Records excerpted from a collection:
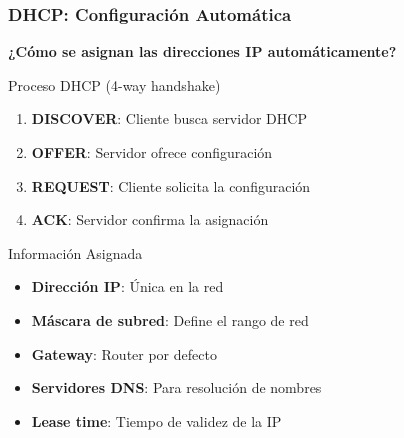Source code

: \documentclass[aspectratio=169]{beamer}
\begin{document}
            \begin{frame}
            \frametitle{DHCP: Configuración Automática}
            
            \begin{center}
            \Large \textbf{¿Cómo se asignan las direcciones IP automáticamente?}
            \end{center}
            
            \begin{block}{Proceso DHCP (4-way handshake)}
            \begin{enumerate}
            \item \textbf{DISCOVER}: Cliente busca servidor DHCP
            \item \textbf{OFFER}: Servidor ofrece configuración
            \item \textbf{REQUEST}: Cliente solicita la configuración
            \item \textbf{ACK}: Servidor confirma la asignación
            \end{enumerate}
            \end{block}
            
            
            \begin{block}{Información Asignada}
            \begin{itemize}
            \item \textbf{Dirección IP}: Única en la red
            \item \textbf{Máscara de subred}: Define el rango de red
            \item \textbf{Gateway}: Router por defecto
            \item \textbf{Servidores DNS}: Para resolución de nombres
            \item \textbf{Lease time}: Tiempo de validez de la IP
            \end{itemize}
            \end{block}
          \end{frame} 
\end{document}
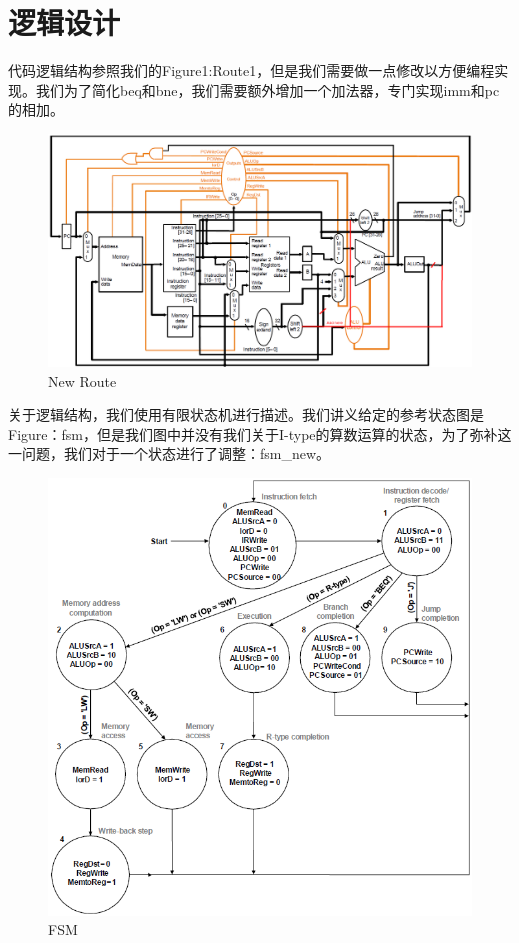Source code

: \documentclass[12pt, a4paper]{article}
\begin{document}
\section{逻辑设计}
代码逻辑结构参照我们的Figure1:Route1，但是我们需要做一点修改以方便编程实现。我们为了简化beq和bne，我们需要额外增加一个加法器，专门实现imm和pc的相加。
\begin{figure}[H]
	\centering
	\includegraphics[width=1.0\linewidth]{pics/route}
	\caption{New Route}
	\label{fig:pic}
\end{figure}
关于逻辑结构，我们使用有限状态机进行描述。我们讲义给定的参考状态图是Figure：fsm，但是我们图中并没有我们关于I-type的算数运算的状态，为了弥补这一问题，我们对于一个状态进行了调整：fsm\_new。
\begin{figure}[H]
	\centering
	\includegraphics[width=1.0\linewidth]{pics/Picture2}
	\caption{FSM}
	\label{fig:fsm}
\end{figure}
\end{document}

...

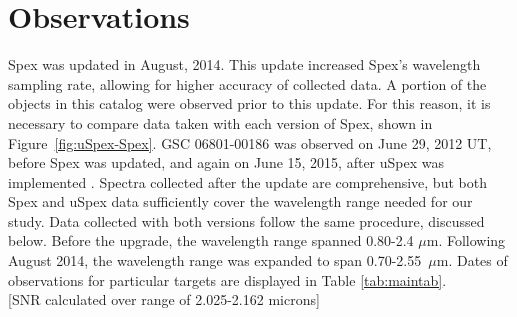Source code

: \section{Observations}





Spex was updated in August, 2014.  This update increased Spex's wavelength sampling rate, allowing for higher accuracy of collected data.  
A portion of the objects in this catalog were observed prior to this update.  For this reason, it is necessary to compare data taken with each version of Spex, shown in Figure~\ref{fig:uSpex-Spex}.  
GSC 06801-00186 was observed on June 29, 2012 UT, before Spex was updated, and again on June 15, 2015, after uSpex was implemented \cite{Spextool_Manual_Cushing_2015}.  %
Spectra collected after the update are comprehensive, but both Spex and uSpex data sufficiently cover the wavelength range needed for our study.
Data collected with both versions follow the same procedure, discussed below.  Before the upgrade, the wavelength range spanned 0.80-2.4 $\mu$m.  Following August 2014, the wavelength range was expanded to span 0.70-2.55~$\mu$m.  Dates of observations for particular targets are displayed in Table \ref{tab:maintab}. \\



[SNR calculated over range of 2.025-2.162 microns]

==

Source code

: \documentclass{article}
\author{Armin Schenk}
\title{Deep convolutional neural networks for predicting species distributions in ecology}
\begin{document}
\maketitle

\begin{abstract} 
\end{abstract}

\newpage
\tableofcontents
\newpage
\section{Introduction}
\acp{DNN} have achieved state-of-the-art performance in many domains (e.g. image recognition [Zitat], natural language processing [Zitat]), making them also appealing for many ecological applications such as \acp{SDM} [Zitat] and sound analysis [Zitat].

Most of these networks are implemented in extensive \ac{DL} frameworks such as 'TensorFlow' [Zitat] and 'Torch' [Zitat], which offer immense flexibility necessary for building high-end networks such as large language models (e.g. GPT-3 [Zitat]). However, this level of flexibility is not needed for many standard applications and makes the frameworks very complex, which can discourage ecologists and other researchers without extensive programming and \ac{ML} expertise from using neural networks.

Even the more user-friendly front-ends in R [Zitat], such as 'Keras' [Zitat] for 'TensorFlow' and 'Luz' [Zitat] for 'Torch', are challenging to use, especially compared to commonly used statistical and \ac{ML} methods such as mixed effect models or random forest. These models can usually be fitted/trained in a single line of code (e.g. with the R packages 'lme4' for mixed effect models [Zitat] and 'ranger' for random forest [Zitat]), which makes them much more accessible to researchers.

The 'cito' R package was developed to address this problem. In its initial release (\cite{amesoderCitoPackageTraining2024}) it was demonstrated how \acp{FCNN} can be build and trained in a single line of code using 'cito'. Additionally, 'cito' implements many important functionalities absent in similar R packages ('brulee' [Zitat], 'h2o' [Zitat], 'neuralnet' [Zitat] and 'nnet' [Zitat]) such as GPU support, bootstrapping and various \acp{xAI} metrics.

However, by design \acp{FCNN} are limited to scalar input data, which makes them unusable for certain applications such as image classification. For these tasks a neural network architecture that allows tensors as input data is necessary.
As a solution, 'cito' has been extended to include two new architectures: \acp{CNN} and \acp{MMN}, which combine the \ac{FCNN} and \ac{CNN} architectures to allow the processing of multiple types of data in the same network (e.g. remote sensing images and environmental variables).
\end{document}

Exercise description:
Every line above with the string "August" in it should be copied into the answer.

Reply:
Spex was updated in August, 2014.  This update increased Spex's wavelength sampling rate, allowing for higher accuracy of collected data.  
Data collected with both versions follow the same procedure, discussed below.  Before the upgrade, the wavelength range spanned 0.80-2.4 $\mu$m.  Following August 2014, the wavelength range was expanded to span 0.70-2.55~$\mu$m.  Dates of observations for particular targets are displayed in Table \ref{tab:maintab}. \\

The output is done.